“You will want a horse. I have been thinking about it, and you had better wait till you get to Vallumbagh, where, no doubt, the officers of the troop will help you to make a choice. They will do this, for they have had plenty of experience, and are careful to keep up the prestige of the troop for perfection of drill and speed.”
“No one would think he had been an old school-fellow of my father,” said Dick to himself as he went out; “he takes no more notice of me than of any other fellow.”
But the general was not a demonstrative man.
The preparations were soon made, the most important to Richard Darrell being his visit to the tailor who supplied most of the officers with their uniforms. The little amount of packing was soon done, and, after the farewell dinner had been given to those leaving the town, the time came when the young subaltern took his place in the general’s train, to follow the detachment of foot artillery which had marched with their guns and baggage-train for Vallumbagh, where the general was taking charge, and preparations in the way of collecting troops were supposed to be going on.
Travelling was slow and deliberate in those days before railways, and the conveniences and comforts, such as they were, had to be carried by the travellers themselves; but in this case the young officer found his journey novel and pleasant. For it was the cool season; the dust was not quite so horrible as it might have been, and the tent arrangements were carried out so that a little camp was formed every evening; and this was made the more pleasant for the general’s staff by the fact that there were plenty of native servants, and one of the most important of these was the general’s cook.
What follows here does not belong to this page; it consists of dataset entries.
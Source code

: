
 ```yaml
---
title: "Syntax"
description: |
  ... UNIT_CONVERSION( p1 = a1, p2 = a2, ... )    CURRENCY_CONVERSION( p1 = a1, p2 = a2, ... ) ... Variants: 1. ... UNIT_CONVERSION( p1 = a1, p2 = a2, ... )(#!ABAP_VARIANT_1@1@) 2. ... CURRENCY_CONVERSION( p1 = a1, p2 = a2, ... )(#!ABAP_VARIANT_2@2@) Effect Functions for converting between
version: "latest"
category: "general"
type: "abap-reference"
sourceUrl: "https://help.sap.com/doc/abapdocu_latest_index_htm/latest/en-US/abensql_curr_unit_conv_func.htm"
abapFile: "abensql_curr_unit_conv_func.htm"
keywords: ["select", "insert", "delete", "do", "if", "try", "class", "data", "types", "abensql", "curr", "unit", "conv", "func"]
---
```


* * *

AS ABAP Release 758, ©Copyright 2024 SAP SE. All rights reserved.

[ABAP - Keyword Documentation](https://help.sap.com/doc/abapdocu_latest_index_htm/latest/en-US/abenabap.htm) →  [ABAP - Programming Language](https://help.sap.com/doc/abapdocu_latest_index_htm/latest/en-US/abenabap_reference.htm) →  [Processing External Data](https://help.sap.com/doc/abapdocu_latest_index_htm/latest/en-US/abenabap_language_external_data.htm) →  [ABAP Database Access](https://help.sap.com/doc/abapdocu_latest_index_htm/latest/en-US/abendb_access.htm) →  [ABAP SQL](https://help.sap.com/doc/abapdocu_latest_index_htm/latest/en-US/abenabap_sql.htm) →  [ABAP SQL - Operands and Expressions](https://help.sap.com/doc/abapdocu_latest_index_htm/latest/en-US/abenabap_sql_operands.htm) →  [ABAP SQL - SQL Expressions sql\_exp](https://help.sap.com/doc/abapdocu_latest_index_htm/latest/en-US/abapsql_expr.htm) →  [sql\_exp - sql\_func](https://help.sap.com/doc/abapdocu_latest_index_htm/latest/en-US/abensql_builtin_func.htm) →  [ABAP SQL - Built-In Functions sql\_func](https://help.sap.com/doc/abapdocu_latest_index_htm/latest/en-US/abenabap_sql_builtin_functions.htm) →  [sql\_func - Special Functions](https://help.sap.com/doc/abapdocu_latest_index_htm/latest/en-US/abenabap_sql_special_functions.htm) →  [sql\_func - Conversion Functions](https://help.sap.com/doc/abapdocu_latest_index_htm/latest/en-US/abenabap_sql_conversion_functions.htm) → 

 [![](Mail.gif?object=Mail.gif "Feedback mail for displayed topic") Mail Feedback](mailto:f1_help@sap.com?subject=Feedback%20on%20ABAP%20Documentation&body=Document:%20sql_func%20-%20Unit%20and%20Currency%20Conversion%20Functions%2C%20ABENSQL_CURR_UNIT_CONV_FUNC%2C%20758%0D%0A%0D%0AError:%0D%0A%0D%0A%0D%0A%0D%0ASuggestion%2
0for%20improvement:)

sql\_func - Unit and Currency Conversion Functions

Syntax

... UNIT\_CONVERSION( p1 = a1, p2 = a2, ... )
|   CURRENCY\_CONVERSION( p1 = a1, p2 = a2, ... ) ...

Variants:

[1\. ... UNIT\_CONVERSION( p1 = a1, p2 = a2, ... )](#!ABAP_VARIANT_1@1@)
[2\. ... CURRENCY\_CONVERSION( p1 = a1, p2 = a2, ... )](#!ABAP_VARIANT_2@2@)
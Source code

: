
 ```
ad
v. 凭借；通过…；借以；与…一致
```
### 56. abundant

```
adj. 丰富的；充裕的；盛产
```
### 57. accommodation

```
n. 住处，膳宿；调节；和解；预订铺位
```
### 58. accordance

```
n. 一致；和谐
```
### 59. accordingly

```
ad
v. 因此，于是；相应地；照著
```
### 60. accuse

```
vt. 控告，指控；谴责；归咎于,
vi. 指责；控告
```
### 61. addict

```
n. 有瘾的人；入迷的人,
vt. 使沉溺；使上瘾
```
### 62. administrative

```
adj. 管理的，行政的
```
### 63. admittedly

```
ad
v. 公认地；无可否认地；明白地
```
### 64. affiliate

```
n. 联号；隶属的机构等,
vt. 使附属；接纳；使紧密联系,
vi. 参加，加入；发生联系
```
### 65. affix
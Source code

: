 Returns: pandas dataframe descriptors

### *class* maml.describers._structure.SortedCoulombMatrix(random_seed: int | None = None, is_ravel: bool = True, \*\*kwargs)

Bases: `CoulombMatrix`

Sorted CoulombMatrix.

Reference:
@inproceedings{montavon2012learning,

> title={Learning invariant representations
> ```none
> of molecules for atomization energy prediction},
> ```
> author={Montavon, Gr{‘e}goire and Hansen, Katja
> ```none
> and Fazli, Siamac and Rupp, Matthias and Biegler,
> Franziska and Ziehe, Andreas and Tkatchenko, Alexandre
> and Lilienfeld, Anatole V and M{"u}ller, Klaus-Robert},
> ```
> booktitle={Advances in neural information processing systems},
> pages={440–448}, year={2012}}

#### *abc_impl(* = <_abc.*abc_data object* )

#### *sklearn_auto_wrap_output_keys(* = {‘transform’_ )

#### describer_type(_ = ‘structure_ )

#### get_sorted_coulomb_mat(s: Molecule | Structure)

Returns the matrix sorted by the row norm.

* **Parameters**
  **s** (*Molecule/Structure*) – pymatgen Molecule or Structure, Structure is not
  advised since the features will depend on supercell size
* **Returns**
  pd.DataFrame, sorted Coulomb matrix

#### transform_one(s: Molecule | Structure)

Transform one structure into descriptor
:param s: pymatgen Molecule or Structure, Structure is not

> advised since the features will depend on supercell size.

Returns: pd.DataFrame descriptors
But still the journey grew monotonous, over far-stretching plains, across sluggish rivers; and it was with a feeling of thankfulness, after many days’ journey, always north and west, that Richard Darrell learned that they would reach their destination the next morning before the heat of the day set in.
That morning about ten o’clock they were met a few miles short of the town, which they could see through a haze of dust, with its temples and minarets, by a party of officers who had ridden out to welcome the general, and who announced that the detachment of artillery had marched in during the night with the heavy guns, elephants, and bullock-wagons. In the evening, after meeting the officers of his troop at the mess-table and not being very favourably impressed, Richard Darrell took possession of his quarters in the barracks overlooking the broad parade-ground, and, utterly tired out, lay down to sleep once more under a roof, feeling dreary, despondent, and utterly miserable.
“India’s a wretched, desolate place,” he thought as he lay listening to the hum of insects, and the night felt breathless and hot. He wished himself back among his old companions at Roumwallah, for everything now was depressing and strange.
A couple of hours later he was wishing himself back at the old military college in England, and when midnight arrived without a wink of sleep he began to think of his old country home, and how different a soldier’s life was, with its dreary routine, to the brilliant pictures he had conjured up as a boy; for everything so far in his twelvemonth’s career had been horribly uneventful and tame.
At last, when he had arrived at the most despondent state possible to a lad of his years—when his skin felt hot and feverish, and his pillow and the one sheet which covered him seemed to be composed of some irritating material which grew hotter and hotter—a pleasant moisture broke out all over him, bringing with it a sudden sense of confusion from which he slipped into nothingness and slept restfully till the morning bugle rang out, when he started from his bed wondering where he was.